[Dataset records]
________________________

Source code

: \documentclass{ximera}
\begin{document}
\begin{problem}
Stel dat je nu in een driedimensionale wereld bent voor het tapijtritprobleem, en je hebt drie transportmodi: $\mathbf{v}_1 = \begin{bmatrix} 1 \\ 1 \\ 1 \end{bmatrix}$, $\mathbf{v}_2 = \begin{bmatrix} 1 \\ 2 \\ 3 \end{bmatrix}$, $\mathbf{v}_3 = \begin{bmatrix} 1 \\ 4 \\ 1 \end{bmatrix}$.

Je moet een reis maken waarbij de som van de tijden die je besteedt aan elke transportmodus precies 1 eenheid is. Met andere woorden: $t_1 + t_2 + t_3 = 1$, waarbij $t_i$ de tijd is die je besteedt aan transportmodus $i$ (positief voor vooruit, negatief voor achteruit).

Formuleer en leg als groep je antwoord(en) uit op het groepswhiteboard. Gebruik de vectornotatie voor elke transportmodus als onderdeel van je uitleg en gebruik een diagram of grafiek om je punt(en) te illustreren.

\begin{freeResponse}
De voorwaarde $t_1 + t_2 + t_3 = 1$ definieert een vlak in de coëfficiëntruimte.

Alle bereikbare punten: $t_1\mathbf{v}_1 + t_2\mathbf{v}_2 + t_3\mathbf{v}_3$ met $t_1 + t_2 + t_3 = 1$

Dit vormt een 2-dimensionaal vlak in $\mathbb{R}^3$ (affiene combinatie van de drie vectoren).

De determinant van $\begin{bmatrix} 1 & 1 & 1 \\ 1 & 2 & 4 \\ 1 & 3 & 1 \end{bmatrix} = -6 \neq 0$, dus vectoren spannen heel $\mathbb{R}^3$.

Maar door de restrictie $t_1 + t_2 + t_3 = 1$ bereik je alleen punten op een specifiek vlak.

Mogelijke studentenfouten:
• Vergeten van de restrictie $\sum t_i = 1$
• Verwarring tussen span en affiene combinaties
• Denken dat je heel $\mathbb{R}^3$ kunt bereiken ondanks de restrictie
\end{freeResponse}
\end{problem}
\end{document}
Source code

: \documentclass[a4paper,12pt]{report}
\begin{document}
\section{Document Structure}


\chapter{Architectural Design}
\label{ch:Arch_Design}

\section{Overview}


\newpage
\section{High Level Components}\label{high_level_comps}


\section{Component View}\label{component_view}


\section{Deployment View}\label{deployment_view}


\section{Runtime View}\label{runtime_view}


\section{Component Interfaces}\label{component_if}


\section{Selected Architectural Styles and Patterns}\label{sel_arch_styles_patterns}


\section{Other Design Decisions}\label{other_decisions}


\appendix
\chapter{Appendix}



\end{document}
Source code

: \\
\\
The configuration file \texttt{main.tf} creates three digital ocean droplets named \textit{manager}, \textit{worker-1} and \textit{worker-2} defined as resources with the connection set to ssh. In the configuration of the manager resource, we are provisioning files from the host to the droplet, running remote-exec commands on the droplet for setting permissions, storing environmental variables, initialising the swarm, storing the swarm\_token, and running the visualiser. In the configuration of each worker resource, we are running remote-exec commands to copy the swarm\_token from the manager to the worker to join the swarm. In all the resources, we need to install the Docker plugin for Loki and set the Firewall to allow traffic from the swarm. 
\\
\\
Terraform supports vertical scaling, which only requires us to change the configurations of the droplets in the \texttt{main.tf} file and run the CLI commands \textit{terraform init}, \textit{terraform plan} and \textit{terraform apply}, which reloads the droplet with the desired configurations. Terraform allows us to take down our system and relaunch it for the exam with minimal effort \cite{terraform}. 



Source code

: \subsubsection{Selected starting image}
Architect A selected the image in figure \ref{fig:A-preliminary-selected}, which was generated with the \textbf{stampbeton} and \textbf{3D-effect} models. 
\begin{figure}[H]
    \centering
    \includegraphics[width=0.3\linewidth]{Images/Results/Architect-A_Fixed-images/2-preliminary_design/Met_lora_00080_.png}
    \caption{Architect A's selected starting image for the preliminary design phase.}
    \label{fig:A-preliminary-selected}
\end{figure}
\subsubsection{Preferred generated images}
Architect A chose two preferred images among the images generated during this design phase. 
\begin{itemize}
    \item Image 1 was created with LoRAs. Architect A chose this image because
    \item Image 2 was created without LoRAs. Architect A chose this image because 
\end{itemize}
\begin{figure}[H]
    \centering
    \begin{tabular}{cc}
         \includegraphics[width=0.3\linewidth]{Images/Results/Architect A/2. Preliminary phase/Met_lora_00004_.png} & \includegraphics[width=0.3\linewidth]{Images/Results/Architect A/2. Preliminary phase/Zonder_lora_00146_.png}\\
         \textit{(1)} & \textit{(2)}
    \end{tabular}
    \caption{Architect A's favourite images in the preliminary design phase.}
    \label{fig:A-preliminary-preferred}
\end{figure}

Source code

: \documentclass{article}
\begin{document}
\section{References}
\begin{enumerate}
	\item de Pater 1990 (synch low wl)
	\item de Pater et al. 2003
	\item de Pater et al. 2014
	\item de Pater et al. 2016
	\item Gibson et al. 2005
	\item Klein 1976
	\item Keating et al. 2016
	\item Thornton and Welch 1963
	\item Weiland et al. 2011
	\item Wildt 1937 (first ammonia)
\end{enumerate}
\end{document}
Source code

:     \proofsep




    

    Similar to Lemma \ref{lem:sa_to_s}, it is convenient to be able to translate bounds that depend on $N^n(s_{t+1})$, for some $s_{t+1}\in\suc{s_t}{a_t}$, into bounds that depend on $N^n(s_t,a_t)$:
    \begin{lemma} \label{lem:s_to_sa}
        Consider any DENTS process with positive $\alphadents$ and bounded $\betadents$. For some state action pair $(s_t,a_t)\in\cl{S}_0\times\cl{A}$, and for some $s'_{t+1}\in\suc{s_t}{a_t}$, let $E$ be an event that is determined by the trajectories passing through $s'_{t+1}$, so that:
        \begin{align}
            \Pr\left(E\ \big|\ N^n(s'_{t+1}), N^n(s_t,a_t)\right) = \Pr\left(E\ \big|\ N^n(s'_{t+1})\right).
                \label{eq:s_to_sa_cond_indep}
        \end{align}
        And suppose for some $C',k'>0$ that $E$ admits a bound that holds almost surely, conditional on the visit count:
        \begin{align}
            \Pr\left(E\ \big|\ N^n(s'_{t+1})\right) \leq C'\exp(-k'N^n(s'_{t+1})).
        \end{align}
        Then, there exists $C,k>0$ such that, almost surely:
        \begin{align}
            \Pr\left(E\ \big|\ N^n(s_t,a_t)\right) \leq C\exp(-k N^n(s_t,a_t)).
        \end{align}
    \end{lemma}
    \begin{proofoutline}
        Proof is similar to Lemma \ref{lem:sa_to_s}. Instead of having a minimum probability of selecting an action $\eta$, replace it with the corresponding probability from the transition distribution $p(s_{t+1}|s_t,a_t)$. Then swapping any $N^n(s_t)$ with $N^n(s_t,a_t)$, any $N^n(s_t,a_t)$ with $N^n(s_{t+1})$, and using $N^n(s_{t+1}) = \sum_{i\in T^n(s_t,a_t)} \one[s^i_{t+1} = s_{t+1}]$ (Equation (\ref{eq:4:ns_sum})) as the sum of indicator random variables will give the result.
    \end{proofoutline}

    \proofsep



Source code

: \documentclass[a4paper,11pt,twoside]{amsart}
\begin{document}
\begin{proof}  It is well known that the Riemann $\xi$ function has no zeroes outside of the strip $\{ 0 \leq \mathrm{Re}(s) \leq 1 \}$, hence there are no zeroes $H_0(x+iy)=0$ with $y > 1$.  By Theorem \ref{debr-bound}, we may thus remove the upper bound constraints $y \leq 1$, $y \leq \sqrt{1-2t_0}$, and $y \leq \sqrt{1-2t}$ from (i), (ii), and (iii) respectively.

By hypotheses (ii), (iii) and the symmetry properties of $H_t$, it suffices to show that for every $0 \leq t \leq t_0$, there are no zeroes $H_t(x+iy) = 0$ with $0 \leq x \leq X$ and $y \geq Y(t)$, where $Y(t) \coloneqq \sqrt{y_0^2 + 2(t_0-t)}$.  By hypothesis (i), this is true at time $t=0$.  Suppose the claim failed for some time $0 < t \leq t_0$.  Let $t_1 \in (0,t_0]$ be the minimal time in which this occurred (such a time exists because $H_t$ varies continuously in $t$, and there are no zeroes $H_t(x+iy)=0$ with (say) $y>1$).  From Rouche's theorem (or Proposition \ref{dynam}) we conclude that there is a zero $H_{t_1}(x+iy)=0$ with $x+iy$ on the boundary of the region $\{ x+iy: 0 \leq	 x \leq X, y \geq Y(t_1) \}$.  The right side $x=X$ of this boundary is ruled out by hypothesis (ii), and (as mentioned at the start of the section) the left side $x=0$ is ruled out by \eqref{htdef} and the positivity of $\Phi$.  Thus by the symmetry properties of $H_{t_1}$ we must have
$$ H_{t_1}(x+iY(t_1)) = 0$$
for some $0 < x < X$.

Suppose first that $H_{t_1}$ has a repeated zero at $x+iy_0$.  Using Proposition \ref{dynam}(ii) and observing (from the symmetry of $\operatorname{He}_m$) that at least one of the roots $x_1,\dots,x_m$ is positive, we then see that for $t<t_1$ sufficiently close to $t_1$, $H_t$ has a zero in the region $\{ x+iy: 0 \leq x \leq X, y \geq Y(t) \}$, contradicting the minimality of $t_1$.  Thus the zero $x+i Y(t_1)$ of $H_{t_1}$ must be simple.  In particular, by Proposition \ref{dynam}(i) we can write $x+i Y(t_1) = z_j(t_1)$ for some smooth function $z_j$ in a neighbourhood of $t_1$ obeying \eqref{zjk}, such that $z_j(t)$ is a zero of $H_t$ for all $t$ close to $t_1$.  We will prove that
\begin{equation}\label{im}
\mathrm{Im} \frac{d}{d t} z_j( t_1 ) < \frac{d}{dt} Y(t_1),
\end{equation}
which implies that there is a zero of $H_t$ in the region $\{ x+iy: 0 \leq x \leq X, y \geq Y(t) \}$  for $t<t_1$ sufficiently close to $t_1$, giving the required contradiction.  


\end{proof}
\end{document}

________________________

=== WHAT TO PRODUCE ===
Check each line of the entries above, and show every one holding the word "restrictie".

=== RESPONSE TO THIS EXERCISE ===
Maar door de restrictie $t_1 + t_2 + t_3 = 1$ bereik je alleen punten op een specifiek vlak.
• Vergeten van de restrictie $\sum t_i = 1$
• Denken dat je heel $\mathbb{R}^3$ kunt bereiken ondanks de restrictie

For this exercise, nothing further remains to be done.